La doctrine administrative de mars 2019 a engendré ainsi une multitude de recours relatifs à sa contradiction avec le règlement européen instituant la qualification de PME communautaire. Devant cette problématique, l’administration fiscale a finalement décidé de revenir sur le contenu de sa propre doctrine.

 

Ainsi, en date du 13 juillet 2021, la doctrine administrative a été modifiée. Toute référence au rescrit du 6 mars 2021 (BOI-RES-000034) est supprimée. La doctrine, opposable à l’administration fiscale en application de l’article L80A du Livre des procédures fiscales, précise dorénavant que « lorsqu’une entreprise, à la date de clôture du bilan, dépasse le seuil de l’effectif ou les seuils financiers énoncés aux II-A-1-a et b § 80 à 130, cette circonstance ne lui fait perdre la qualité de PME que si elle se produit au titre de deux exercices consécutifs. De manière symétrique, lorsqu’à la clôture du bilan une entreprise qui n’avait pas jusqu’à présent la qualité de PME, constate qu’elle respecte les critères de seuils, elle n’acquiert la qualité de PME que si le respect de ces seuils se produit au titre de deux exercices consécutifs (règlement (UE) n° 651/2014 de la Commission du 17 juin 2014, ann. I, art. 4, 2).

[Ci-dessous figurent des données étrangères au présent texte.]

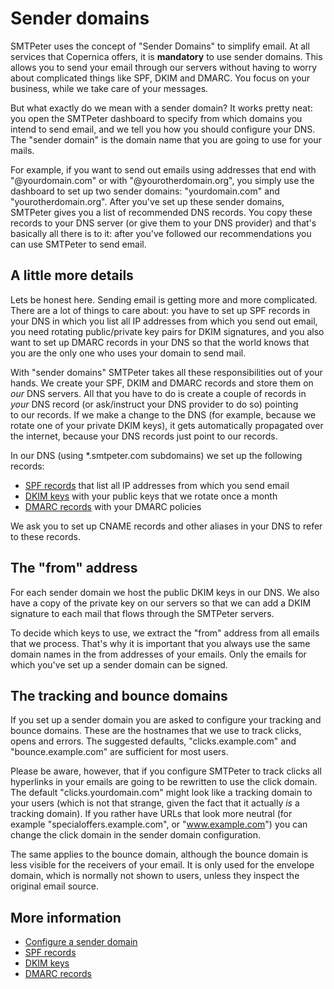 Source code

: # Sender domains

SMTPeter uses the concept of "Sender Domains" to simplify email. 
At all services that Copernica offers, it is **mandatory** to use
sender domains. This allows you to send your email through our servers 
without having to worry about complicated things like SPF, DKIM and DMARC. 
You focus on your business, while we take care of your messages.

But what exactly do we mean with a sender domain? It works pretty neat: 
you open the SMTPeter dashboard to specify from which domains you intend 
to send email, and we tell you how you should configure your DNS. The
"sender domain" is the domain name that you are going to use for your
mails.

For example, if you want to send out emails using addresses that end with 
"@yourdomain.com" or with "@yourotherdomain.org", you simply use the dashboard 
to set up two sender domains: "yourdomain.com" and "yourotherdomain.org". After 
you've set up these sender domains, SMTPeter gives you a list of recommended 
DNS records. You copy these records to your DNS server (or give them to your 
DNS provider) and that's basically all there is to it: after you've followed 
our recommendations you can use SMTPeter to send email.

## A little more details

Lets be honest here. Sending email is getting more and more complicated. 
There are a lot of things to care about: you have to set up SPF records in 
your DNS in which you list all IP addresses from which you send out email, 
you need rotating public/private key pairs for DKIM signatures, and you 
also want to set up DMARC records in your DNS so that the world knows that 
you are the only one who uses your domain to send mail.

With "sender domains" SMTPeter takes all these responsibilities out of your 
hands. We create your SPF, DKIM and DMARC records and store them 
on _our_ DNS servers. All that you have to do is create a couple of records 
in _your_ DNS record (or ask/instruct your DNS provider to do so) pointing  
to our records. If we make a change to the DNS (for example, because we rotate 
one of your private DKIM keys), it gets automatically propagated over the 
internet, because your DNS records just point to our records.

In our DNS (using *.smtpeter.com subdomains) we set up the following records:

- [SPF records](spf-validation) that list all IP addresses from which you send email
- [DKIM keys](dkim-signing) with your public keys that we rotate once a month
- [DMARC records](dmarc-deployment) with your DMARC policies

We ask you to set up CNAME records and other aliases in your DNS to refer
to these records. 

## The "from" address

For each sender domain we host the public DKIM keys in our DNS. We also
have a copy of the private key on our servers so that we can add a DKIM 
signature to each mail that flows through the SMTPeter servers.

To decide which keys to use, we extract the "from" address from all
emails that we process. That's why it is important that you always use
the same domain names in the from addresses of your emails. Only the 
emails for which you've set up a sender domain can be signed.

## The tracking and bounce domains

If you set up a sender domain you are asked to configure your tracking and
bounce domains. These are the hostnames that we use to track clicks,
opens and errors. The suggested defaults, "clicks.example.com" and 
"bounce.example.com" are sufficient for most users. 

Please be aware, however, that if you configure SMTPeter to track clicks all hyperlinks 
in your emails are going to be rewritten to use the click domain. The default
"clicks.yourdomain.com" might look like a tracking domain to your users (which 
is not that strange, given the fact that it actually _is_ a tracking domain).
If you rather have URLs that look more neutral (for example "specialoffers.example.com",
or "www.example.com") you can change the click domain in the
sender domain configuration.

The same applies to the bounce domain, although the bounce domain is less 
visible for the receivers of your email. It is only used for the envelope
domain, which is normally not shown to users, unless they inspect the original email source.

## More information

* [Configure a sender domain](./introduction-sender-domains)
* [SPF records](spf-validation)
* [DKIM keys](dkim-signing)
* [DMARC records](dmarc-deployment)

Cette appréciation des seuils sur une période de deux exercices consécutifs s’applique également dans les cas d’entrée ou de sortie d’un groupe » (BOI-BIC-RICI-10-10-50 § 140).

 

Cette modification clôture ainsi une insécurité juridique liée à une différence d’interprétation et de fondement et permet alors une pleine application de l’article 4 de l’annexe 1 au règlement n°651/2014 de la Commission du 17 juin 2014 définissant la PME communautaire.